List & Monetize Your Skill
Submit your Claude Code skill and start earning
Use Cases▌
Task Automation & Efficiency
Automate repetitive workflows and reduce manual effort
Example
Generate reports, summarize documents, draft communications
Save 3-5 hours per week on routine tasks
Knowledge Enhancement
Learn new skills, understand complex topics, get expert guidance
Example
Explain concepts, provide examples, suggest learning resources
Accelerate learning and skill development by 2x
Quality Improvement
Enhance output quality through reviews, suggestions, and refinements
Example
Review drafts, suggest improvements, catch errors
Improve work quality by 30-40% with less effort
Implementation Guide▌
Prerequisites
- ›Claude Desktop or compatible AI client with skill support
- ›Clear understanding of task or problem to solve
- ›Willingness to iterate and refine outputs
Time Estimate
15-45 minutes depending on use case complexity
Installation Steps
- 1.Install skill using provided installation command
- 2.Test with simple use case relevant to your work
- 3.Evaluate output quality and relevance
- 4.Iterate on prompts to improve results
- 5.Integrate into regular workflow if valuable
Common Pitfalls
- ⚠Expecting perfect results without iteration
- ⚠Not providing enough context in prompts
- ⚠Using skill for tasks outside its intended scope
- ⚠Accepting outputs without review and validation
Best Practices▌
✓ Do
- +Start with clear, specific prompts
- +Provide relevant context and constraints
- +Review and refine all outputs before using
- +Iterate to improve output quality
- +Document successful prompt patterns
✗ Don't
- −Don't use without understanding skill limitations
- −Don't skip validation of outputs
- −Don't share sensitive information in prompts
- −Don't expect skill to replace human judgment
💡 Pro Tips
- ★Be specific about desired format and style
- ★Ask for multiple options to choose from
- ★Request explanations to understand reasoning
- ★Combine AI efficiency with human expertise
When to Use This▌
✓ Use When
Use when skill capabilities match your task, clear ROI on time saved, and you can validate outputs. Best for repetitive tasks, learning, and quality improvement.
✗ Avoid When
Avoid when task requires deep expertise you can't validate, involves sensitive decisions, or when learning process is more valuable than speed of completion.
Learning Path▌
- 1Familiarize yourself with skill capabilities and limitations
- 2Start with low-risk, non-critical tasks
- 3Progress to more complex and valuable use cases
- 4Build expertise through regular use and experimentation
Discussion
Product Hunt–style comments (not star reviews)- No comments yet — start the thread.
Ratings
4.4★★★★★35 reviews- ★★★★★Pratham Ware· Dec 28, 2024
Keeps context tight: writing-documentation-with-diataxis is the kind of skill you can hand to a new teammate without a long onboarding doc.

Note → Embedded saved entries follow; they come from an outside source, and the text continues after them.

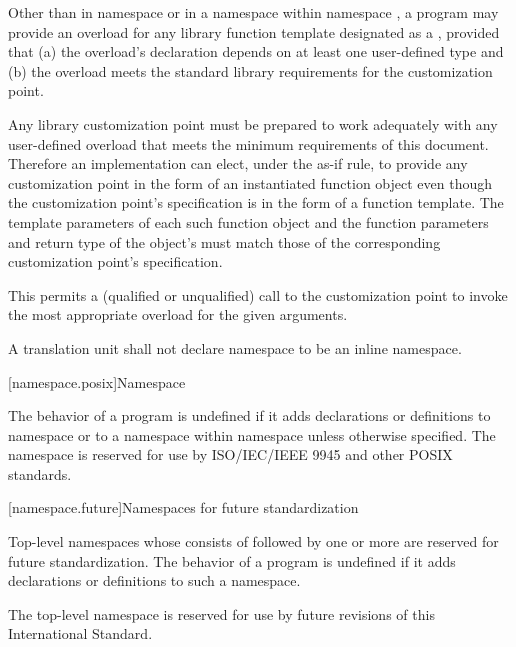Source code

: \pnum
Other than in namespace 
or in a namespace
within namespace ,
a program may provide
an overload for any library function template
designated as a ,
provided that
(a)
the overload's declaration depends
on at least one user-defined type
and
(b)
the overload meets the standard library requirements
for the customization point.
\begin{footnote}
Any library customization point
must be prepared
to work adequately
with any user-defined overload
that meets the minimum requirements
of this document.
Therefore
an implementation can elect,
under the as-if rule,
to provide any customization point
in the form
of an instantiated function object
even though the customization point's specification
is in the form
of a function template.
The template parameters
of each such function object
and the function parameters
and return type
of the object's 
must match those
of the corresponding customization point's specification.
\end{footnote}
\begin{note}
This permits
a (qualified or unqualified) call
to the customization point
to invoke the most appropriate overload
for the given arguments.
\end{note}

\pnum
A translation unit shall not declare namespace  to be an inline namespace.

[namespace.posix]{Namespace }

\pnum
The behavior of a \Cpp{} program is undefined if it adds declarations or definitions to namespace
or to a namespace within namespace
unless otherwise specified. The namespace  is reserved for use by
ISO/IEC/IEEE 9945 and other POSIX standards.

[namespace.future]{Namespaces for future standardization}

\pnum
Top-level namespaces whose  consists of 
followed by one or more 
are reserved for future standardization.
The behavior of a \Cpp{} program is undefined if
it adds declarations or definitions to such a namespace.
\begin{example}
The top-level namespace  is reserved
for use by future revisions of this International Standard.
\end{example}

- ★★★★★Mia Li· Dec 16, 2024
I recommend writing-documentation-with-diataxis for anyone iterating fast on agent tooling; clear intent and a small, reviewable surface area.

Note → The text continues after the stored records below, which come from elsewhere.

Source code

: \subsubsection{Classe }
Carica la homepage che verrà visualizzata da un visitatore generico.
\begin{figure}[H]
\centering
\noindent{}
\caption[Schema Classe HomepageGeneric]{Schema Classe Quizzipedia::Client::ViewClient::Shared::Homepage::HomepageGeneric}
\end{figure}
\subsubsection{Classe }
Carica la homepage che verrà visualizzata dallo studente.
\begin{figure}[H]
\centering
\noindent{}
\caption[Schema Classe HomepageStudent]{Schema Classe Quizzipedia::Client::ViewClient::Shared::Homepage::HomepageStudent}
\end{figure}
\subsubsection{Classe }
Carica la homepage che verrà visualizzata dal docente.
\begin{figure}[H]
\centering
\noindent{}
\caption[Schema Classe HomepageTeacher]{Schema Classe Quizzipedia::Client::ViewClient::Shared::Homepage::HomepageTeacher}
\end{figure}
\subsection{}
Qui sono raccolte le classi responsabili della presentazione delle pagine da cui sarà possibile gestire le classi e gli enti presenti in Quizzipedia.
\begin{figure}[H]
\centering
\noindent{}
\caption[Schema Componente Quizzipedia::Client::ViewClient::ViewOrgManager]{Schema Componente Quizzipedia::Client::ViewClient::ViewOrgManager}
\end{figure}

- ★★★★★Mia Kim· Dec 16, 2024
Keeps context tight: writing-documentation-with-diataxis is the kind of skill you can hand to a new teammate without a long onboarding doc.
- ★★★★★Yash Thakker· Nov 19, 2024
writing-documentation-with-diataxis has been reliable in day-to-day use. Documentation quality is above average for community skills.
- ★★★★★Hana Liu· Nov 19, 2024
writing-documentation-with-diataxis fits our agent workflows well — practical, well scoped, and easy to wire into existing repos.
- ★★★★★Carlos Bhatia· Nov 7, 2024
writing-documentation-with-diataxis has been reliable in day-to-day use. Documentation quality is above average for community skills.
- ★★★★★Mia Thomas· Oct 26, 2024
Solid pick for teams standardizing on skills: writing-documentation-with-diataxis is focused, and the summary matches what you get after install.
- ★★★★★Dhruvi Jain· Oct 10, 2024
Solid pick for teams standardizing on skills: writing-documentation-with-diataxis is focused, and the summary matches what you get after install.
- ★★★★★Noah Desai· Sep 17, 2024
We added writing-documentation-with-diataxis from the explainx registry; install was straightforward and the SKILL.md answered most questions upfront.
- ★★★★★Noah Verma· Sep 13, 2024
Keeps context tight: writing-documentation-with-diataxis is the kind of skill you can hand to a new teammate without a long onboarding doc.